[License-discuss] comprehensiveness (or not) of the OSI-approved list
Tzeng, Nigel H.
Nigel.Tzeng at jhuapl.edu
Wed May 22 19:36:03 UTC 2019
On 5/22/19, 10:06 AM, "License-discuss on behalf of Richard Fontana" <license-discuss-bounces at lists.opensource.org on behalf of rfontana at redhat.com> wrote:
> What concerned me, and I remember Carlo noting this as well, was the
> possibility that OSI, or l-r, would treat similar licenses differently
> based on varying sentimental attitudes toward the license submitter.
> Creative Commons, in those days perhaps even more than today, was
> viewed very positively in the open source community. (I feel that
> today there is more distance between the CC and open source
> communities.) The MXM license was associated with MPEG and more
> generally with the controversial topic of media codec patent
> At least from today's perspective, we saw the problem play out a
> couple of years later with the UPL submission. The hostile initial
> reaction to UPL, on l-r and elsewhere, was obviously connected to
> general community hostility towards Oracle, especially during that
I would argue that Microsoft was even more disliked and MS-PL and MS-RL passed review with L-R consensus for approval despite the widespread distrust.
For the most part I assume that everyone on L-R is acting in good faith and are likely more aware of their own biases than most. From what I remember of the Microsoft discussion, folks were going out of their way to not simply reject it out of hand.
UPL also passed and I seem to be quoting John a lot but here goes:
"And yet OSI approved two Microsoft licenses. I had a little bit to do with that, and I defended myself on both Groklaw and Reddit by saying that a license-writer's motives are irrelevant: what counts is the work."
> So you've motivated me to say this: I think OSI should dispense with
> the whole idea that it should passively react to any supposed
> consensus that emerges from license-review. OSI has a responsibility
> to determine whether a license meets the OSD and provides software
> freedom regardless of what direction the l-r discussion is going in.
> One reason for this is the history of inconsistent attitudes on l-r
> towards submitted licenses based apparently on views of the license
I would counter that the 2012 list was much more diverse and engaged than the 2019 list and could be again under the right stewardship.
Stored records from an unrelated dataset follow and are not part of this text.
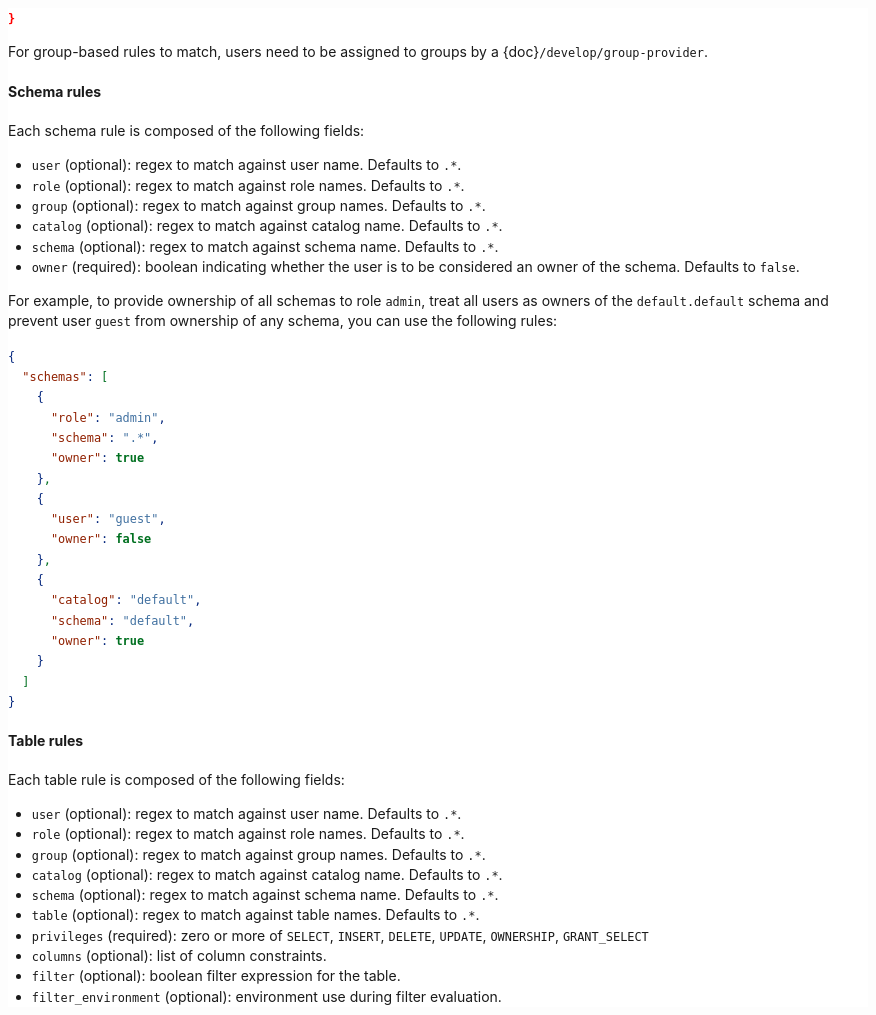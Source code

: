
 ```json
}
```

For group-based rules to match, users need to be assigned to groups by a
{doc}`/develop/group-provider`.

#### Schema rules

Each schema rule is composed of the following fields:

- `user` (optional): regex to match against user name. Defaults to `.*`.
- `role` (optional): regex to match against role names. Defaults to `.*`.
- `group` (optional): regex to match against group names. Defaults to `.*`.
- `catalog` (optional): regex to match against catalog name. Defaults to
  `.*`.
- `schema` (optional): regex to match against schema name. Defaults to
  `.*`.
- `owner` (required): boolean indicating whether the user is to be considered
  an owner of the schema. Defaults to `false`.

For example, to provide ownership of all schemas to role `admin`, treat all
users as owners of the `default.default` schema and prevent user `guest`
from ownership of any schema, you can use the following rules:

```json
{
  "schemas": [
    {
      "role": "admin",
      "schema": ".*",
      "owner": true
    },
    {
      "user": "guest",
      "owner": false
    },
    {
      "catalog": "default",
      "schema": "default",
      "owner": true
    }
  ]
}
```

#### Table rules

Each table rule is composed of the following fields:

- `user` (optional): regex to match against user name. Defaults to `.*`.
- `role` (optional): regex to match against role names. Defaults to `.*`.
- `group` (optional): regex to match against group names. Defaults to `.*`.
- `catalog` (optional): regex to match against catalog name. Defaults to
  `.*`.
- `schema` (optional): regex to match against schema name. Defaults to `.*`.
- `table` (optional): regex to match against table names. Defaults to `.*`.
- `privileges` (required): zero or more of `SELECT`, `INSERT`,
  `DELETE`, `UPDATE`, `OWNERSHIP`, `GRANT_SELECT`
- `columns` (optional): list of column constraints.
- `filter` (optional): boolean filter expression for the table.
- `filter_environment` (optional): environment use during filter evaluation.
If the 2019 list lacks engagement I would say it's not because of the mailing list format but because of the perception that you and Bruce dominate the L-R list.
We dance around this issue because nobody wants to get personal about things and understand that I do hold you and Bruce in the highest regard. But if we're doing honest root-cause analysis it must be at least examined. You can also note that while I respect you guys that doesn't mean you two don't really piss me off from time to time. But as I said, I assume everyone is acting in good faith and I generally don't look at their mailing address. Most folks participating on L-R and L-D are open source proponents regardless of who they work for.
Changing OSI policy is up to the OSI board...but I think it would be a premature action to dispense with the role of L-R and I believe that historically the L-R list has been quite successful in overcoming submitter bias.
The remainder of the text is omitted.